The book reassesses the commonplace assumption among critics and philologists that the so-called 'turn towards the past' took place in modern Greek literature as a consequence of the installation of the Metaxas-Dictatorship of August 4th, 1936 and developed mainly along the lines of anti-western, anti-modern aesthetic nationalism. Similarly, the patriotic ethnocentrism of the historical novels, written by young novelists of the 1930s – including Angelos Terzakis (1907–1979), Pantelis Prevelakis (1909–1986) and Thanasis Petsalis (1904–1995) – is often considered responsible for the alleged ‘traditionalism’ of their literary form.
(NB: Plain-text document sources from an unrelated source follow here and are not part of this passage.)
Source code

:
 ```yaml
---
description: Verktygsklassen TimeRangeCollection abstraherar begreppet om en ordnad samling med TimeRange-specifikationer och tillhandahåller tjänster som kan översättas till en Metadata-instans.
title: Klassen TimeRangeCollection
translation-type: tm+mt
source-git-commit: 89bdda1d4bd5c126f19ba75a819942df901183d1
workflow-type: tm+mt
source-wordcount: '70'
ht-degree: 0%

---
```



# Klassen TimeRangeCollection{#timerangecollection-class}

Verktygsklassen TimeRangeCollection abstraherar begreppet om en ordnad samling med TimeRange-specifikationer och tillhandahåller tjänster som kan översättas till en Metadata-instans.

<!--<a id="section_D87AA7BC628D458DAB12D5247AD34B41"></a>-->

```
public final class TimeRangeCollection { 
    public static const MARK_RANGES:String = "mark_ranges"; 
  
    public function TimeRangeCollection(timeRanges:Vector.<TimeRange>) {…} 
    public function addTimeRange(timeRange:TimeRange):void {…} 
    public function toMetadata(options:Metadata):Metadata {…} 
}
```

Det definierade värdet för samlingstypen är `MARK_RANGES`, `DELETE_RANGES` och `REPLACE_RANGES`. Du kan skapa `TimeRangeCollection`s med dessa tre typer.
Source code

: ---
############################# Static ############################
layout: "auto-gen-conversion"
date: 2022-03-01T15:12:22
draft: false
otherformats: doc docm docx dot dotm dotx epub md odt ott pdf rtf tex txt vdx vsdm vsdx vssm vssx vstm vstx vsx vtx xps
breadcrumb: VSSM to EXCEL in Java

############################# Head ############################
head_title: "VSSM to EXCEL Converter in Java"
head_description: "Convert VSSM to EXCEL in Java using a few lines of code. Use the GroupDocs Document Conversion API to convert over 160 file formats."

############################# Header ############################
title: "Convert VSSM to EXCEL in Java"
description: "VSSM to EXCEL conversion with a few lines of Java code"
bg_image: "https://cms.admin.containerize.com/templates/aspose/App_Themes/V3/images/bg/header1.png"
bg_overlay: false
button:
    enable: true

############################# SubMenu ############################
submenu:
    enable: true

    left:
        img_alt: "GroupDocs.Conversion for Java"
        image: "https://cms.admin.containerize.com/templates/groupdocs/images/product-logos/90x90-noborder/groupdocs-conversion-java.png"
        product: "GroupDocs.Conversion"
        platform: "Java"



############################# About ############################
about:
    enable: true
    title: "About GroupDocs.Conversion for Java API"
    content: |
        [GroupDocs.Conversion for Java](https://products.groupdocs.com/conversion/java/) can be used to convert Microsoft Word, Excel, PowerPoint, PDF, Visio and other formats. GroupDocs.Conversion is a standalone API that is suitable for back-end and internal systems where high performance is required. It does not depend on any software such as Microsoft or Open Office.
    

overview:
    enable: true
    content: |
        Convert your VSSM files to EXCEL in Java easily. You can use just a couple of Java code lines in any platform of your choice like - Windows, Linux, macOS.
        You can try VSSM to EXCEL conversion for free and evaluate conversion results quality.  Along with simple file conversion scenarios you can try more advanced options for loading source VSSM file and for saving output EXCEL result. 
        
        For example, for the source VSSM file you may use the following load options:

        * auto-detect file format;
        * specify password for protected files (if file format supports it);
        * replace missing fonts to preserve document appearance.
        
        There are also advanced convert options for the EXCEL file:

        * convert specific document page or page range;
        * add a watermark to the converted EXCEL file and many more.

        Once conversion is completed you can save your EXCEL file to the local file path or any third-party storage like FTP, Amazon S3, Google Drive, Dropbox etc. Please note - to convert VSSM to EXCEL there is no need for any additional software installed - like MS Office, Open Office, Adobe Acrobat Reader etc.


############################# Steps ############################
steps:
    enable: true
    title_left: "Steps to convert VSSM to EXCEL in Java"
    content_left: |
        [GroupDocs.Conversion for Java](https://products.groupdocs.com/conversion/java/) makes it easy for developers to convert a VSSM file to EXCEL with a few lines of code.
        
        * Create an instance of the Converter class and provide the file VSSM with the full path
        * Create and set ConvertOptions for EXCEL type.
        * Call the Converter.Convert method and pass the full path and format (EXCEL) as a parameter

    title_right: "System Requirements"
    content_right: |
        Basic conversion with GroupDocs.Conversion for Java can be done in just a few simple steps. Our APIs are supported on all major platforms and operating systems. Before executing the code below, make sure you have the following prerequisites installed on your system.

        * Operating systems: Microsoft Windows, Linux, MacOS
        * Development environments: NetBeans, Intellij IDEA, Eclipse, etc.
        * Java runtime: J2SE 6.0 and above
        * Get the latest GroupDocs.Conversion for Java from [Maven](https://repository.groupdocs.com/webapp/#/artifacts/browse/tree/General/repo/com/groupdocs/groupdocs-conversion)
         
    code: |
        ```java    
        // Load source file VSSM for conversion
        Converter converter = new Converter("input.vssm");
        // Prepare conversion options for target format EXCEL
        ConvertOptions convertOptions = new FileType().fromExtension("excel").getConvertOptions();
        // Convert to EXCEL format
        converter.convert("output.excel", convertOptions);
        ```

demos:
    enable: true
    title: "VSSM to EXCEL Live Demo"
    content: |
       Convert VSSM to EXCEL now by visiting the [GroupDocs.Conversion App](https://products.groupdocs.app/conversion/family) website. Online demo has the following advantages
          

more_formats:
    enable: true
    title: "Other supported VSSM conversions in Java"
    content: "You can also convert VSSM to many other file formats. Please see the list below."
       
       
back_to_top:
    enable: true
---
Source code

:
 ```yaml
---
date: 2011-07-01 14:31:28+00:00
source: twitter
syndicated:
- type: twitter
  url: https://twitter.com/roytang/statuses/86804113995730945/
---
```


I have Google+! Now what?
Soethaert’s work, as the first lengthy study on the literary and ideological horizons of the historical novel (1935–1950) in Greece, reveals that the theoretical conceptualization of the historical novel was a process contemporaneous with, and doubtlessly determined by, the modernizing impetus of formal innovation and new subject matter during the 1930s and 1940s. It aligned with the same strategy for the formal and epistemological rethinking of realism through dense interactions with contemporary novels of other European literatures — a project already signaled by Theotokas' programmatic 'manifesto' Free Spirit (Ελεύθερο πνεύμα, 1929). The above-mentioned authors recombined and tailored several genres of 'modern' novels (like the ‘adventure novel’, the ‘Bildungsroman’, the 'city novel', the 'collective novel', the 'roman-fleuve' and the 'family saga' novel) for their needs and implemented an updated historicist setup by which the semantics of historical time are constantly under negotiation: present sensibilities invoke the past in order to reflect on present issues and turn it into a vivid 'present-past'.